Dans ces cellules djihadistes de Toulouse, des Buttes Chaumont, du gang de Roubaix, notamment, les cas sociaux existent à foison. Je les nomme ainsi car ils ne s'inscrivent pas dans une culture de référence, celle-là même qui est transmise par la famille. On dira d'eux qu'ils sont incultes (au sens de celui qui n'est pas inscrit dans une culture). Ils adoptent une posture haineuse envers les "autres" individus qui composent la société. En fait, les "autres" (les mécréants, les apostats et autres Kouffar,...) sont ceux qui se sont inscrits, tant bien que mal, dans une structure familiale fiable qui donne des repères. Se souvient-on des premiers moudjahiddines du gang de Roubaix en 1996 ? Ceux-là même qui rentraient de Bosnie où ils avaient combattus ? Ce furent les premiers en France à utiliser des armes de guerre pour braquer des supermarchés. Leur Gourou était Christophe Caze, un converti charismatique, étudiant en médecine et fin prosélyte islamiste qui avait impressionné par son érudition le jeune Mouloud Bouguelane. Kabyle, mais sans véritables connaissances de sa culture d'origine, Bouguelane avait aveuglément suivi Caze jusqu'en Bosnie. Auparavant, lui aussi avait été placé quelques années à la DDASS avant d'être adopté par un couple d'instituteurs. Sa mère l'avait renié lors de son procès en 2001. Avant cela, son géniteur avait été expulsé vers la Kabilie après avoir poignardé la soeur de Mouloud. Encore une fracture familiale à l'origine de la dichotomie entre l'absence d'un père, d'une part et le besoin inconscient de combler ce manque par un substitut haineux, d'autre part.

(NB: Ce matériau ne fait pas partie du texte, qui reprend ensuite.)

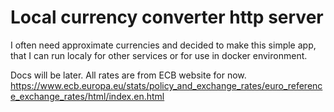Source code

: # Local currency converter http server

I often need approximate currencies and decided to make this simple app, that I can run localy for other services or for use in docker environment.

Docs will be later. All rates are from ECB website for now. 
https://www.ecb.europa.eu/stats/policy_and_exchange_rates/euro_reference_exchange_rates/html/index.en.html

Je me suis rendu compte que je pouvais poursuivre, encore et encore, les exemples qui viennent confirmer que dans notre pays, il y a un véritable problème, tant dans le système de protection de l'enfance, que dans la gestion des élèves en échec scolaire. Ceux qui restent sur le bord de la route et qui finissent par en concevoir une certaine rancoeur. A partir de ce constat, il est nécessaire que les différents acteurs intervenants dans le champs de la protection de l'enfance fassent un aggiornamento et organisent les réformes qui s'imposent. En effet, malgré la loi du 5 mars 2007, on peut se rendre compte que le mythe du placement en structure collective reste tenace, ceci malgré son coût élevé, la promiscuité des enfants en internats et les carences de la prise en charge éducative. Il faut bien le reconnaître, le placement en foyer n'est pas la panacée. Parfois, c'est déplacer un problème d'un endroit (la famille) à un autre (le foyer), voire l'amplifier dans certains cas. C'est tout de même la famille qui reste le meilleur vecteur d'éducation. A présent, on a encore rien fait de mieux, jusqu'à preuve du contraire. Pour ce motif, je pense qu'il serait moins onéreux d'axer l'intervention sociale à l'intérieur même des cellules familiales qui dysfonctionnent et de répartir les moyens humains et financiers vers le contrôle des obligations parentales et orienter les aides vers les parents qui souhaitent vraiment assumer coûte que coûte la charge de leurs responsabilités, quitte à oser sanctionner lorsqu'il y a défaut d'éducation. Arrêtons une bonne fois pour toutes de culpabiliser en se voilant la face [sic]. Je reconnais qu'il y a des parents qui n'ont aucune compétence de parents, qui sont toxiques et qui délèguent trop facilement l'éducation de leurs enfants aux institutions. Mais que doit-on faire avec eux qui démissionnent trop facilement de leurs missions de parents et qui façonnent littéralement ceux que j'appelle des "Cas sociaux" ? En écrivant ces quelques lignes, j'ai conscience que ce type d'intervention peut être une ingérence de l'Etat au sein du Lumpenprolétariat, mais la société ne doit-elle pas réagir à l'hyperviolence structurelle dans laquelle nous tentons de survivre en maintenant ce minimum de lien social ?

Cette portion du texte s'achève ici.